Hi Fabio,

The results you reported are very interesting.

My opinion is that DB request batching is only interesting for high 
latency drives (spinning drives),
and this is an important result you show that it is better to use a 
multithread strategy with SSD drives.
With your best tuning (11k entry/sec), it appears the robinhood pipeline 
is almost empty
which means the DB is no longer the bottleneck in this case.
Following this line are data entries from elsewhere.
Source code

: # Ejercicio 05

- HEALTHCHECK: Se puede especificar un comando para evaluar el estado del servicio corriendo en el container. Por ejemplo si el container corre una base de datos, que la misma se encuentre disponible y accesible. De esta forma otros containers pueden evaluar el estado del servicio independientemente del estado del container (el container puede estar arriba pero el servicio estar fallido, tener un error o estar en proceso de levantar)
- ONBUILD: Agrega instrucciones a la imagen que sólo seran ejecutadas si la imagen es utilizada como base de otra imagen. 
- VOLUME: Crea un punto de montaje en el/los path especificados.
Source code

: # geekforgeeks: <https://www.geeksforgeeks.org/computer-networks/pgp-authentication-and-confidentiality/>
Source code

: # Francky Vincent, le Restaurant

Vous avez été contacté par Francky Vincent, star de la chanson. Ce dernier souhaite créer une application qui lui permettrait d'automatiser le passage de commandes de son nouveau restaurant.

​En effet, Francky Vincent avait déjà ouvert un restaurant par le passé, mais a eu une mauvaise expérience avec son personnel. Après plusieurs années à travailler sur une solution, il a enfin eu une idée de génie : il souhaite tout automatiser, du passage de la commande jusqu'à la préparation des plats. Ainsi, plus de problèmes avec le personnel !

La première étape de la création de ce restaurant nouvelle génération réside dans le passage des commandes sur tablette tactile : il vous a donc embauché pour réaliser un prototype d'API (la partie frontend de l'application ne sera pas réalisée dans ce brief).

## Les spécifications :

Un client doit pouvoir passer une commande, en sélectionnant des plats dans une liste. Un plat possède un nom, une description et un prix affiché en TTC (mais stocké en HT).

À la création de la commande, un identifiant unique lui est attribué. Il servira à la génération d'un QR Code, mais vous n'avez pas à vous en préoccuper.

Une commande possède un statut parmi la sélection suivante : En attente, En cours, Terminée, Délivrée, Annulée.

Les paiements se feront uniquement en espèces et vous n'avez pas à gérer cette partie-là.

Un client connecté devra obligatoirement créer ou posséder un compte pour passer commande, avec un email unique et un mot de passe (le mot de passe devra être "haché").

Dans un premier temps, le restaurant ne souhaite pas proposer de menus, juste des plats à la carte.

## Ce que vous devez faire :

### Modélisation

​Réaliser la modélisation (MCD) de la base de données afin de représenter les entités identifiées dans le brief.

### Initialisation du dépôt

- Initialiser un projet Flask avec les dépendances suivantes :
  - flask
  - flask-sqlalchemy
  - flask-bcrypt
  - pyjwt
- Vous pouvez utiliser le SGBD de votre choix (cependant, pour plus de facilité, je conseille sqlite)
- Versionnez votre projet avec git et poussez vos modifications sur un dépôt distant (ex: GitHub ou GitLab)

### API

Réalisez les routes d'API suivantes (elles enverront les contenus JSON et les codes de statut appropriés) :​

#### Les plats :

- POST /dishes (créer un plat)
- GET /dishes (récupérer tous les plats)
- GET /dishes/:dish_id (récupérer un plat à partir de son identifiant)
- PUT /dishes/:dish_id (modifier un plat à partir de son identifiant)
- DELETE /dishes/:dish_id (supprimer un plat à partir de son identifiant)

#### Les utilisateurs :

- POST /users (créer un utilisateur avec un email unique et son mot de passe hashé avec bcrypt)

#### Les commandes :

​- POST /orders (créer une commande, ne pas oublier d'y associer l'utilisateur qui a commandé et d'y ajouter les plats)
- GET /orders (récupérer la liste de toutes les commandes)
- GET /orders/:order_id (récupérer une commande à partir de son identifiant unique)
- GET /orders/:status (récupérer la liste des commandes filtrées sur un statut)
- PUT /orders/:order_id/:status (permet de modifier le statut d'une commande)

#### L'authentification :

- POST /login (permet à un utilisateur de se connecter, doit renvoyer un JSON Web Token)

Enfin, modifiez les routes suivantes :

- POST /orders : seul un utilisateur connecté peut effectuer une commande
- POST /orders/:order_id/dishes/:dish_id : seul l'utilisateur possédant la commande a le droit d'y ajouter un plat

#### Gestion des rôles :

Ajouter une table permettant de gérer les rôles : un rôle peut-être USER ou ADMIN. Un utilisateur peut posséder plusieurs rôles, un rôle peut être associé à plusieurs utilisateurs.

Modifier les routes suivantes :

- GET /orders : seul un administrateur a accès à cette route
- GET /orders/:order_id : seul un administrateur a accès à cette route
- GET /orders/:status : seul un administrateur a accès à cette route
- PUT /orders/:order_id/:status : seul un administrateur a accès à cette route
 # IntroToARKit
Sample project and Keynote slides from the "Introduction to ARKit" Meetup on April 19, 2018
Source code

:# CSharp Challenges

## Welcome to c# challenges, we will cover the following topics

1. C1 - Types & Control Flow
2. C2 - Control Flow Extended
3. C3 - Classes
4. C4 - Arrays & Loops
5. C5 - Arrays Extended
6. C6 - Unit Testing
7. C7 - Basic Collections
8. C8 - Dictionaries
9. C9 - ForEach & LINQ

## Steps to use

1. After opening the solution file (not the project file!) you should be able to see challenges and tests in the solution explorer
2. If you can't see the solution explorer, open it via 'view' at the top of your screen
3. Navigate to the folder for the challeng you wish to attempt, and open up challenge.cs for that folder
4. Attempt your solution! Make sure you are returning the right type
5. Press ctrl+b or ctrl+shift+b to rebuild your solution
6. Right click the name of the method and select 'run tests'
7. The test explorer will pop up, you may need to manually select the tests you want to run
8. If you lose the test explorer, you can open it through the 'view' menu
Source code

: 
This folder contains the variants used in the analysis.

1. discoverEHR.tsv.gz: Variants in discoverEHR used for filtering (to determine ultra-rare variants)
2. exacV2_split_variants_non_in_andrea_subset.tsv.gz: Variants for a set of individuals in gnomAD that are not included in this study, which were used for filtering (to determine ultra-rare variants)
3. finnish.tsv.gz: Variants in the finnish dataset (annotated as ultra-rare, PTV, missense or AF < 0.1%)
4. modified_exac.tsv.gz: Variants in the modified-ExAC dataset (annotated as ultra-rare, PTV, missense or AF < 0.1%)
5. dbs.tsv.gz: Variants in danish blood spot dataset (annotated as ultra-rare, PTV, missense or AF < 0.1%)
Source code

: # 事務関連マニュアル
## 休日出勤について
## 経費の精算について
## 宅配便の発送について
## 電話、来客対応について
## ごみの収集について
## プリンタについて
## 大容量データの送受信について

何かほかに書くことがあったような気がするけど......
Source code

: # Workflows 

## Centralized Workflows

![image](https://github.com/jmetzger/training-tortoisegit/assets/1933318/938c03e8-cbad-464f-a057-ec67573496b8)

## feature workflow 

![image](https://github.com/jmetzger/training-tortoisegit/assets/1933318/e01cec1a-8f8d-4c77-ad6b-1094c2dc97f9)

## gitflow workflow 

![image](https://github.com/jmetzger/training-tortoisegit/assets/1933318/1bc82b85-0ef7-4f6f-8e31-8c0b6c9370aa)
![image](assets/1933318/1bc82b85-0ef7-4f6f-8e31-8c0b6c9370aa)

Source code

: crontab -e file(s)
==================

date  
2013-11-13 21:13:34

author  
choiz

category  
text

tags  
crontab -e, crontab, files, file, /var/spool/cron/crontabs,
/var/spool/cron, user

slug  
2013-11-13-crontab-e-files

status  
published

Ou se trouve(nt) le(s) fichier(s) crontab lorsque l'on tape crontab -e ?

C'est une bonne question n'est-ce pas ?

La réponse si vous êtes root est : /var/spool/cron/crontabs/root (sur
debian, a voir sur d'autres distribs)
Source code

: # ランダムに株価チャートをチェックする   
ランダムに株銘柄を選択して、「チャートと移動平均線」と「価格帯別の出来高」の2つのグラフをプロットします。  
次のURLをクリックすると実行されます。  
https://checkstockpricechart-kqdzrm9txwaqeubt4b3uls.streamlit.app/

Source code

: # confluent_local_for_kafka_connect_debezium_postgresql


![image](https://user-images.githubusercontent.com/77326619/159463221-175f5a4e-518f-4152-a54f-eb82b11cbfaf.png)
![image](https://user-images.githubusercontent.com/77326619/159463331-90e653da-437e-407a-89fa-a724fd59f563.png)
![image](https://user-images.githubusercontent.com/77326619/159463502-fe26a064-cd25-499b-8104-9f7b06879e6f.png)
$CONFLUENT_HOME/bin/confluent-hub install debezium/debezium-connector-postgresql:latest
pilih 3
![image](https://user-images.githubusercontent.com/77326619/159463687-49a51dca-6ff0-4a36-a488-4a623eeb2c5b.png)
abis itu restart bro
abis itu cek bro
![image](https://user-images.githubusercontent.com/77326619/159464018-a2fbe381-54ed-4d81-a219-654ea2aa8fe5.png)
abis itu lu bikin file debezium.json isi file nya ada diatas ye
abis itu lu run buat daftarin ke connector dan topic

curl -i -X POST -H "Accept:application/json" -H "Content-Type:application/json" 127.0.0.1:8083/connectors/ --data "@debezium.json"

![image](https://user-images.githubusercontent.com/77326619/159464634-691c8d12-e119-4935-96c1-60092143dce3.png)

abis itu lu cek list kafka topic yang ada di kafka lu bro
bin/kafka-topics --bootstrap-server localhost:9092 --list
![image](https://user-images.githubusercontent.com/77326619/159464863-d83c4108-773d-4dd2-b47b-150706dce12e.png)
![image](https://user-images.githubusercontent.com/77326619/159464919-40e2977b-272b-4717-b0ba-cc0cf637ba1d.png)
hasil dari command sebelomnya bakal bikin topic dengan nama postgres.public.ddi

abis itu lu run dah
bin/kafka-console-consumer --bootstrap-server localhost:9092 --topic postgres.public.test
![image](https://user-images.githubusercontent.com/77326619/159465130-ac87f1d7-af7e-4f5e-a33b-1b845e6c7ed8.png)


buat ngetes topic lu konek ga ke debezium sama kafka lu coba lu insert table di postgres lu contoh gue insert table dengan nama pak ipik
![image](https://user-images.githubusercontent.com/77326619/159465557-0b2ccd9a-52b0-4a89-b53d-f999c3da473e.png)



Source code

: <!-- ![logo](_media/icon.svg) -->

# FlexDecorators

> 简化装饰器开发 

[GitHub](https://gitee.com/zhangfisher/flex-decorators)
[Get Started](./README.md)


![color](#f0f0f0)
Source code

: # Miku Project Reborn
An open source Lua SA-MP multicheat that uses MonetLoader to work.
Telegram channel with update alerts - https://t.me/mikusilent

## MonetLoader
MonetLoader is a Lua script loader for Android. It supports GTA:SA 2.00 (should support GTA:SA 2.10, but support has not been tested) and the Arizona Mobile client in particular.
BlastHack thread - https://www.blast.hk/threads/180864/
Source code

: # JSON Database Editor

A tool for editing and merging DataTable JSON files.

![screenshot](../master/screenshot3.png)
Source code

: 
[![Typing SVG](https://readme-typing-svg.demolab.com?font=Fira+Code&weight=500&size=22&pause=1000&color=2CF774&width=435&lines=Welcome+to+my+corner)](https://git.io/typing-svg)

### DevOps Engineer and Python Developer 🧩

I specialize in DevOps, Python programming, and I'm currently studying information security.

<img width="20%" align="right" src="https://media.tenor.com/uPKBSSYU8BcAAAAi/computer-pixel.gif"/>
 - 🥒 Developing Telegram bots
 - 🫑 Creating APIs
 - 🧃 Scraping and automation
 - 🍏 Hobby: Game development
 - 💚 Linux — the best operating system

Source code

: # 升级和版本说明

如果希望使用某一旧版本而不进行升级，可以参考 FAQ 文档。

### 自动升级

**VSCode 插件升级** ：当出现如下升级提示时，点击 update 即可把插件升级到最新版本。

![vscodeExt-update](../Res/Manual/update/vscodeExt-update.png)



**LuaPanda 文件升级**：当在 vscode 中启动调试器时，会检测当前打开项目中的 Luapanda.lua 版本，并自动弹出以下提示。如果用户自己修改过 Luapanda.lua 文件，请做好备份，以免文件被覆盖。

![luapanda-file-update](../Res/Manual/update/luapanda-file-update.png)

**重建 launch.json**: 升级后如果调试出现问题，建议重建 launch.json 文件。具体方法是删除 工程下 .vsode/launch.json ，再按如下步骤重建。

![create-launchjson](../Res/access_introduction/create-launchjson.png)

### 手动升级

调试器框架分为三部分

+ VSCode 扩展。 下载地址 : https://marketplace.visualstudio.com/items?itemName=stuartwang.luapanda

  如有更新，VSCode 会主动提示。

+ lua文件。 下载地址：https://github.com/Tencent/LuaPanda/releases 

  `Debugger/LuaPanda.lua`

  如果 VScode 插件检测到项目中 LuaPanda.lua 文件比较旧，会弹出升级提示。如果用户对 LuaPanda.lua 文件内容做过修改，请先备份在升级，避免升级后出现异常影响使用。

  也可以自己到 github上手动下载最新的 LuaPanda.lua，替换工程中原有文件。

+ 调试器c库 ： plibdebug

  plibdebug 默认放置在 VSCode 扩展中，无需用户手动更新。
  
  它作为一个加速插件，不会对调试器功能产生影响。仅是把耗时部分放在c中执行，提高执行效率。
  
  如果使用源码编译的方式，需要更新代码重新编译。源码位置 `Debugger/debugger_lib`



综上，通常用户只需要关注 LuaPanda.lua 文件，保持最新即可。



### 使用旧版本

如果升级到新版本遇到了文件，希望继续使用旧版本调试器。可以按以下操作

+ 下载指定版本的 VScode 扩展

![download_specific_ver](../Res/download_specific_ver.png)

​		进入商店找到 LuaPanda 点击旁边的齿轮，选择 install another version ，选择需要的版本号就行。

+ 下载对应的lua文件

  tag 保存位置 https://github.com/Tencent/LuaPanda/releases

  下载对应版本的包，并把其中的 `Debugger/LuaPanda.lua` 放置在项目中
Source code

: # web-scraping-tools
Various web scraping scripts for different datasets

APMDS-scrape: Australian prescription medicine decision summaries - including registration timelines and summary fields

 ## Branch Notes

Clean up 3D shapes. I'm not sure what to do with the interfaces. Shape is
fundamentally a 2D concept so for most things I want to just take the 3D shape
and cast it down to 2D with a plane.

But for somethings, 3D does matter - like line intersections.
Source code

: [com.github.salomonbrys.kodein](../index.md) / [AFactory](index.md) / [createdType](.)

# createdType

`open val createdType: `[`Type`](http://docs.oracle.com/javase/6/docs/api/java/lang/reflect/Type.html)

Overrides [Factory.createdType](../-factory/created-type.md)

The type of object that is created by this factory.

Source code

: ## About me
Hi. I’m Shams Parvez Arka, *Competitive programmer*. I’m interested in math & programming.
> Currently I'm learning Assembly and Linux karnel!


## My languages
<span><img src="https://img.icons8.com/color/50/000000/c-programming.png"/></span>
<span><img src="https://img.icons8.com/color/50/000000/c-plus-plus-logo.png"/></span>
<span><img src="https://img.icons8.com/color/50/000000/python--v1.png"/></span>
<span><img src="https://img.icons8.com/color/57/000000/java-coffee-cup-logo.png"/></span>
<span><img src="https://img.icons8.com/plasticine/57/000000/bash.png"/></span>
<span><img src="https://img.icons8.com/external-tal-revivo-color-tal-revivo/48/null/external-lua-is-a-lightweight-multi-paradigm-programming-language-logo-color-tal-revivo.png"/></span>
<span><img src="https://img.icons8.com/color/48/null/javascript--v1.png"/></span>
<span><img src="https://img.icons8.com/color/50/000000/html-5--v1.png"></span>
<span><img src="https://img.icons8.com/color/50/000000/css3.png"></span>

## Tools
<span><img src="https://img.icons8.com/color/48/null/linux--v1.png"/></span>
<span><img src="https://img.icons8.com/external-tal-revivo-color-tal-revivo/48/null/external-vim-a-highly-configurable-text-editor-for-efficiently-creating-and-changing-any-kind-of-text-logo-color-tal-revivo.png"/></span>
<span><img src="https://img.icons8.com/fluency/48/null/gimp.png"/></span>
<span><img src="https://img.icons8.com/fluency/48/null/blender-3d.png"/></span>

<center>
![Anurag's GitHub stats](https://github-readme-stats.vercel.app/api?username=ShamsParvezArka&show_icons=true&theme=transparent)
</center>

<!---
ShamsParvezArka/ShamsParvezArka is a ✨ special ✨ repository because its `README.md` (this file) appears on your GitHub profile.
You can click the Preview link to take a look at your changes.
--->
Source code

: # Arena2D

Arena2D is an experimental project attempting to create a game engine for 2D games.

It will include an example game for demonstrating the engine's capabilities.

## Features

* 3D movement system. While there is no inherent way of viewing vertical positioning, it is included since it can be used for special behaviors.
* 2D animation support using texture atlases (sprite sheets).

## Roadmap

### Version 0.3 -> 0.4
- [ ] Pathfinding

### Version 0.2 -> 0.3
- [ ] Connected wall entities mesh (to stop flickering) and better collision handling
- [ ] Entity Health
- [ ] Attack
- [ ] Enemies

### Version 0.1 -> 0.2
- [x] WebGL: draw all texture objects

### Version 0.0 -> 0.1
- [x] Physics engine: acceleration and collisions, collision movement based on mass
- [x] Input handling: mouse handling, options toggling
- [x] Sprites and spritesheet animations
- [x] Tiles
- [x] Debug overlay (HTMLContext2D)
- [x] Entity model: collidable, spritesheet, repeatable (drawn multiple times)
The 
limiting point must be the scanning speed.
In other cases, DB is clearly the bottleneck (10.000 ops in the 
pipeline, all busy with DB operations).

It is also very good to know that xfs is a better backend for MySQL than 
ext4 (at least over SSD).

About user_acct and group_acct:
- they are mandatory for the webUI.
- for the command line, they make it possible to get instantaneous 
results (O(1)) for reports like: top users, user info, group info, fs 
info, because robinhood computes them on-the-fly when scanning/ 
processing changelogs.
BTW, I forgot to tell you must drop ACCT_STATS table after disabling 
acct options.
In this case, reports will still work and will still be consistent, but 
DB requests perform a DB scan which is longer as the filesystem grows.
This depends on how long you can wait for reports...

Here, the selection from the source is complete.